**ACTIVITY:** Only an exact repetition is needed: the lines from the start of the listing below through the line that contains "1. In **green**, circle", pictures omitted.

**PROVIDED INFORMATION:**
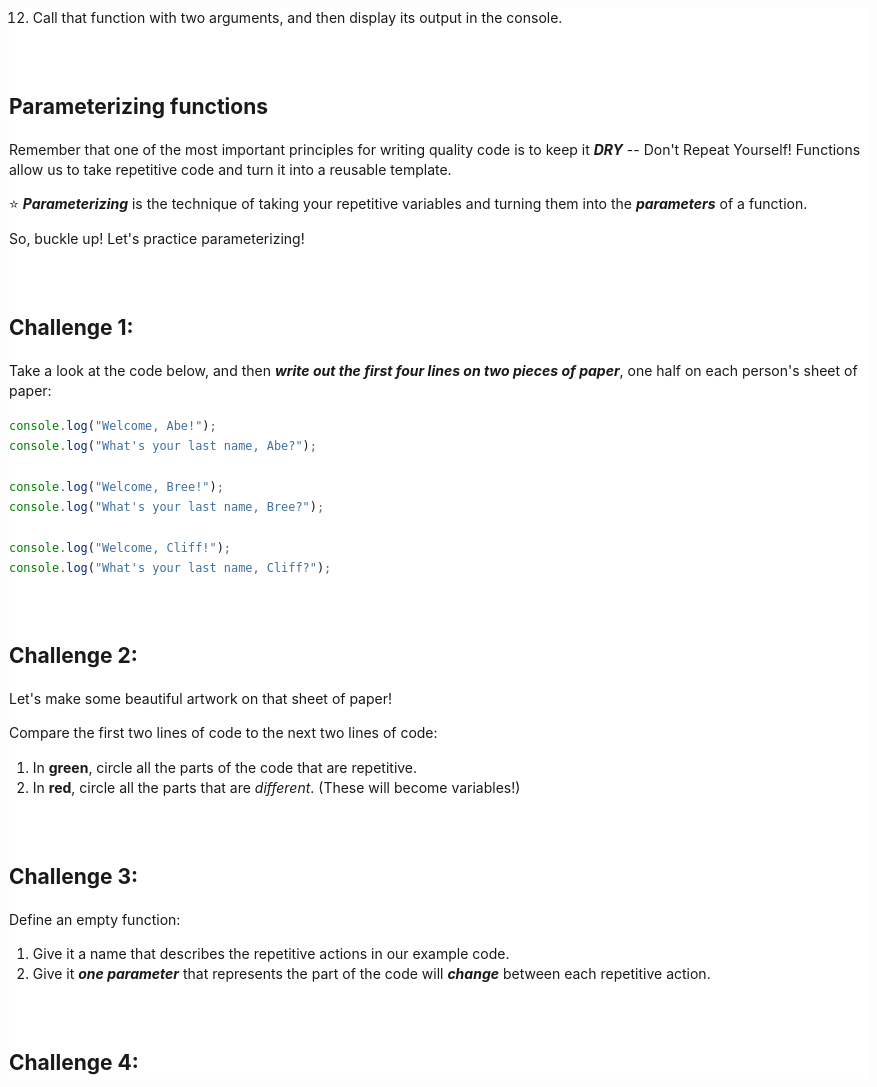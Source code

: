   12. Call that function with two arguments, and then display its output in the console.
  
<br/>

## Parameterizing functions

Remember that one of the most important principles for writing quality code is to keep it ***DRY*** -- Don't Repeat Yourself! Functions allow us to take repetitive code and turn it into a reusable template.

:star: ***Parameterizing*** is the technique of taking your repetitive variables and turning them into the ***parameters*** of a function.

So, buckle up! Let's practice parameterizing!

<br/>

## Challenge 1:

Take a look at the code below, and then ***write out the first four lines on two pieces of paper***, one half on each person's sheet of paper:

```javascript
console.log("Welcome, Abe!");
console.log("What's your last name, Abe?");

console.log("Welcome, Bree!");
console.log("What's your last name, Bree?");

console.log("Welcome, Cliff!");
console.log("What's your last name, Cliff?");
```

<br/>

## Challenge 2:

Let's make some beautiful artwork on that sheet of paper!

Compare the first two lines of code to the next two lines of code:

  1. In **green**, circle all the parts of the code that are repetitive.
  2. In **red**, circle all the parts that are *different*. (These will become variables!)
  
<br/>

## Challenge 3:

Define an empty function:
  1. Give it a name that describes the repetitive actions in our example code.
  2. Give it ***one parameter*** that represents the part of the code will ***change*** between each repetitive action.

<br/>

## Challenge 4:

**TASK ANSWER:**
Source code

:   12. Call that function with two arguments, and then display its output in the console.
  
<br/>

## Parameterizing functions

Remember that one of the most important principles for writing quality code is to keep it ***DRY*** -- Don't Repeat Yourself! Functions allow us to take repetitive code and turn it into a reusable template.

:star: ***Parameterizing*** is the technique of taking your repetitive variables and turning them into the ***parameters*** of a function.

So, buckle up! Let's practice parameterizing!

<br/>

## Challenge 1:

Take a look at the code below, and then ***write out the first four lines on two pieces of paper***, one half on each person's sheet of paper:

```javascript
console.log("Welcome, Abe!");
console.log("What's your last name, Abe?");

console.log("Welcome, Bree!");
console.log("What's your last name, Bree?");

console.log("Welcome, Cliff!");
console.log("What's your last name, Cliff?");
```

<br/>

## Challenge 2:

Let's make some beautiful artwork on that sheet of paper!

Compare the first two lines of code to the next two lines of code:

  1. In **green**, circle all the parts of the code that are repetitive.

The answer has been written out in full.